**** INFORMATION SHOWN ****

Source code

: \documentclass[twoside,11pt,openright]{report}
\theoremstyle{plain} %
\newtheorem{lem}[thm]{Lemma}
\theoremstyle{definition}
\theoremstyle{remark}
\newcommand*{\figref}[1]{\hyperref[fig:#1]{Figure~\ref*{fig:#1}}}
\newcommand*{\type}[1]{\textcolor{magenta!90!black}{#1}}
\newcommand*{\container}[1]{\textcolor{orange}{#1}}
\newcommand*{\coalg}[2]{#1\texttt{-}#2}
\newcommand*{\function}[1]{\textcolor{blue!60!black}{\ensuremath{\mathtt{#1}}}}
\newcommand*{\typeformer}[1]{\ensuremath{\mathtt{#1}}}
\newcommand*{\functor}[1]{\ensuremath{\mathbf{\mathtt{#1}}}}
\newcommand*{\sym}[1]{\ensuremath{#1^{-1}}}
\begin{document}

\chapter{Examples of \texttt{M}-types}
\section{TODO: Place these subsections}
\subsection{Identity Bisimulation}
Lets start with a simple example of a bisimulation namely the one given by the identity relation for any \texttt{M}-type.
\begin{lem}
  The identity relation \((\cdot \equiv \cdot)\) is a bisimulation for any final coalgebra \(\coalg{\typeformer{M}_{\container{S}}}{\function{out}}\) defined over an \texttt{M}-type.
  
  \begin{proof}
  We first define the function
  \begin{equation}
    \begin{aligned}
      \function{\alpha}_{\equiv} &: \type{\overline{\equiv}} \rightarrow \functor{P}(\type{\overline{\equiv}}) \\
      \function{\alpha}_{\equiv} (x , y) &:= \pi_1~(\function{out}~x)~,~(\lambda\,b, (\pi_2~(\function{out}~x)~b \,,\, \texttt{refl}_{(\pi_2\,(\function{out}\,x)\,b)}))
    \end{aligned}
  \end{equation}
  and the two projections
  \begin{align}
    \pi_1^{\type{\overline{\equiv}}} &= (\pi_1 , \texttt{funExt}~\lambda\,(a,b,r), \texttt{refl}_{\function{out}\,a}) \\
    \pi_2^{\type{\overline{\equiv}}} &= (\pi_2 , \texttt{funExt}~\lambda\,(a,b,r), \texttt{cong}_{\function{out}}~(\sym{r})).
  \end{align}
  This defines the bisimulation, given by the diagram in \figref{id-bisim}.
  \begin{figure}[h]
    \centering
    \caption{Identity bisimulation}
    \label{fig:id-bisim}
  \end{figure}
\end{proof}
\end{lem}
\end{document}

****

The answer must be a single number: how many lines above contain the word "container".

2